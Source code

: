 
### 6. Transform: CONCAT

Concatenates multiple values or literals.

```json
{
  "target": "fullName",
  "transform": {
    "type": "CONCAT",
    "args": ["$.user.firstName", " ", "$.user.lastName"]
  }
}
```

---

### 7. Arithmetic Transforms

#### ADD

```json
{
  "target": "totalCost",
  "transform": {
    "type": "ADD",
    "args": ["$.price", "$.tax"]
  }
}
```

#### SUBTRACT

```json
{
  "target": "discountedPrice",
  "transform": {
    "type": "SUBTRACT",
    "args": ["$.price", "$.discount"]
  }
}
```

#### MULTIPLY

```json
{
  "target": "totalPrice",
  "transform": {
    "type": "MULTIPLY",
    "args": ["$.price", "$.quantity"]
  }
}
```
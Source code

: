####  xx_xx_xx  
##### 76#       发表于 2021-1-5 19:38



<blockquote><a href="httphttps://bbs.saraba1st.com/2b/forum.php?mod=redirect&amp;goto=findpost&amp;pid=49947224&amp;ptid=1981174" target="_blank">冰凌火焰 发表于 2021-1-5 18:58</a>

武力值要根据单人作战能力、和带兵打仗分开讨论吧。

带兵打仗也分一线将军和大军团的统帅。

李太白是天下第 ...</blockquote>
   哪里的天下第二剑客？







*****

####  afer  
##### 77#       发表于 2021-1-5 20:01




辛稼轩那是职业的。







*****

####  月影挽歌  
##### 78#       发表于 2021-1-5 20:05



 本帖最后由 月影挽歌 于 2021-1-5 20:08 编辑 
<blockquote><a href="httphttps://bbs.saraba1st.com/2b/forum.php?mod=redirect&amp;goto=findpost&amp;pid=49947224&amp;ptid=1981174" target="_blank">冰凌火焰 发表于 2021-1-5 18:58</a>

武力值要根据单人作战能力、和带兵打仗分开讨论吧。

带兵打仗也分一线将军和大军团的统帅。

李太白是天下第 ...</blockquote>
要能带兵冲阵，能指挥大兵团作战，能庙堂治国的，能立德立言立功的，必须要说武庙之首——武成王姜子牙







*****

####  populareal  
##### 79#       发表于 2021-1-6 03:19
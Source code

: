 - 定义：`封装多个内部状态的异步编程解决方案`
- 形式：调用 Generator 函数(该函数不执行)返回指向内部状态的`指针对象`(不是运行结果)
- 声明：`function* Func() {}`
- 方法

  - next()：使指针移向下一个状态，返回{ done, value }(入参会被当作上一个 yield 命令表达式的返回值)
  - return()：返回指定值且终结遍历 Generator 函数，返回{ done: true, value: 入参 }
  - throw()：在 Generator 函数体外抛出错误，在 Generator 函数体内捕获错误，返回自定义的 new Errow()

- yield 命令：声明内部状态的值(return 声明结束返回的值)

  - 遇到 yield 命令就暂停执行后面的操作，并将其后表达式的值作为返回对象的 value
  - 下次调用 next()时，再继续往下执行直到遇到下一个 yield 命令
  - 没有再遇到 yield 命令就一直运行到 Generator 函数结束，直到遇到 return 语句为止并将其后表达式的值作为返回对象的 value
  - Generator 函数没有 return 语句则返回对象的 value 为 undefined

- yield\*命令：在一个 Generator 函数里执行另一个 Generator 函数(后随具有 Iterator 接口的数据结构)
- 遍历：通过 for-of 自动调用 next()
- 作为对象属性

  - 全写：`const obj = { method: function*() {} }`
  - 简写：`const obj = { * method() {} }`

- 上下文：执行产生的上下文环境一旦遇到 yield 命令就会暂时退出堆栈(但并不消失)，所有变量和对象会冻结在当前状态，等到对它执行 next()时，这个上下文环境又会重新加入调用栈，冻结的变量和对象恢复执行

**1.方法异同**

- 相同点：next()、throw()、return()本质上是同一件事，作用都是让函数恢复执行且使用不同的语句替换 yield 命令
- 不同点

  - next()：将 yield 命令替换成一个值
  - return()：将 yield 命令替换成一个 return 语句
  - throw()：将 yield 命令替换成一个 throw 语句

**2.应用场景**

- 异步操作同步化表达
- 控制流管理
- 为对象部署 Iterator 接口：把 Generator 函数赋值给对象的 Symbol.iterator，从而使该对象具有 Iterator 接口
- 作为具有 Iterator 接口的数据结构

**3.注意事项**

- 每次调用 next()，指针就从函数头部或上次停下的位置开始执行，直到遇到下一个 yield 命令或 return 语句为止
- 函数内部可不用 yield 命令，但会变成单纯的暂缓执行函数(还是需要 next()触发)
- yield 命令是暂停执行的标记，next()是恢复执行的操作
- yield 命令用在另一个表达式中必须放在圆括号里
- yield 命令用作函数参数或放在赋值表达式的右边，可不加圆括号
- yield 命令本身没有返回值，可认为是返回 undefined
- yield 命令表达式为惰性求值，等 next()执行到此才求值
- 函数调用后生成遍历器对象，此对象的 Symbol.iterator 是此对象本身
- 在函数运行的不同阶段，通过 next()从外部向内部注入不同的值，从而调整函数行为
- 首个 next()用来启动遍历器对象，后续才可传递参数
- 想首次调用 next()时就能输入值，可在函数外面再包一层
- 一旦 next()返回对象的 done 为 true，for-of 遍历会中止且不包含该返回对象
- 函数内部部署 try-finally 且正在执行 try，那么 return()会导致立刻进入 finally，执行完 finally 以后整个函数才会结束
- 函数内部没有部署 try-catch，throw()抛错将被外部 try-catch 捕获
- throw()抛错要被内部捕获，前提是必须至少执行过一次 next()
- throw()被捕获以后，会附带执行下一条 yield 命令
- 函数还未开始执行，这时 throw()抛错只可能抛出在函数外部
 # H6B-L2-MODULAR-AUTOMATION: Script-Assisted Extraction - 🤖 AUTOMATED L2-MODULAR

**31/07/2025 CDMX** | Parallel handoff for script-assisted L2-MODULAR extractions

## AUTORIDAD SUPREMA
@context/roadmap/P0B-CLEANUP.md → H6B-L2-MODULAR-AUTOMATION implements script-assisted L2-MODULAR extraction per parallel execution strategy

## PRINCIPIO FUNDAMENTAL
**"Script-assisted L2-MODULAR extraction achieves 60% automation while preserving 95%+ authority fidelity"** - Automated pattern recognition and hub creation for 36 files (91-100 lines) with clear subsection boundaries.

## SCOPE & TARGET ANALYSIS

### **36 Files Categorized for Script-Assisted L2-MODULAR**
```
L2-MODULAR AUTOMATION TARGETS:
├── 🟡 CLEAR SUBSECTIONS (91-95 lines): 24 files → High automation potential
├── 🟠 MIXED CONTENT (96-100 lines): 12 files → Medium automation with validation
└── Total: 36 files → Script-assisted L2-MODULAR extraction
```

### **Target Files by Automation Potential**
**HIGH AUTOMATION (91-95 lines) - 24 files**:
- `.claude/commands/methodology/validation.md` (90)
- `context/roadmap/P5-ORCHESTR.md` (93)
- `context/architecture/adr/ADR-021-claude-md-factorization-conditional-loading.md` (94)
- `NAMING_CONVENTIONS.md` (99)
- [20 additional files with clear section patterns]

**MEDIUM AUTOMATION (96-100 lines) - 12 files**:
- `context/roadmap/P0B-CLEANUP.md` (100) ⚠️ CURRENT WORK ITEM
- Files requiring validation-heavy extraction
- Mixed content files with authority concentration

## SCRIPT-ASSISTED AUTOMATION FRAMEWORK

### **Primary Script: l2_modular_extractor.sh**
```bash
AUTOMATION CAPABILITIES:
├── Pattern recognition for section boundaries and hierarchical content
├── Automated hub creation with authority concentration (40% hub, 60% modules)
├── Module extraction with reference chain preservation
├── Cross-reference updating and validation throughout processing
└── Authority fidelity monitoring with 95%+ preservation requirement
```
******
# [THE TASK]
Return exactly, and only, the lines from the start of the listing through the line with "发表于 2021-1-5 19:38".

# [ANSWER SECTION]
Source code

: 
### 6. Transform: CONCAT

Concatenates multiple values or literals.

```json
{
  "target": "fullName",
  "transform": {
    "type": "CONCAT",
    "args": ["$.user.firstName", " ", "$.user.lastName"]
  }
}
```

---

### 7. Arithmetic Transforms

#### ADD

```json
{
  "target": "totalCost",
  "transform": {
    "type": "ADD",
    "args": ["$.price", "$.tax"]
  }
}
```

#### SUBTRACT

```json
{
  "target": "discountedPrice",
  "transform": {
    "type": "SUBTRACT",
    "args": ["$.price", "$.discount"]
  }
}
```

#### MULTIPLY

```json
{
  "target": "totalPrice",
  "transform": {
    "type": "MULTIPLY",
    "args": ["$.price", "$.quantity"]
  }
}
```
Source code

:####  xx_xx_xx  
##### 76#       发表于 2021-1-5 19:38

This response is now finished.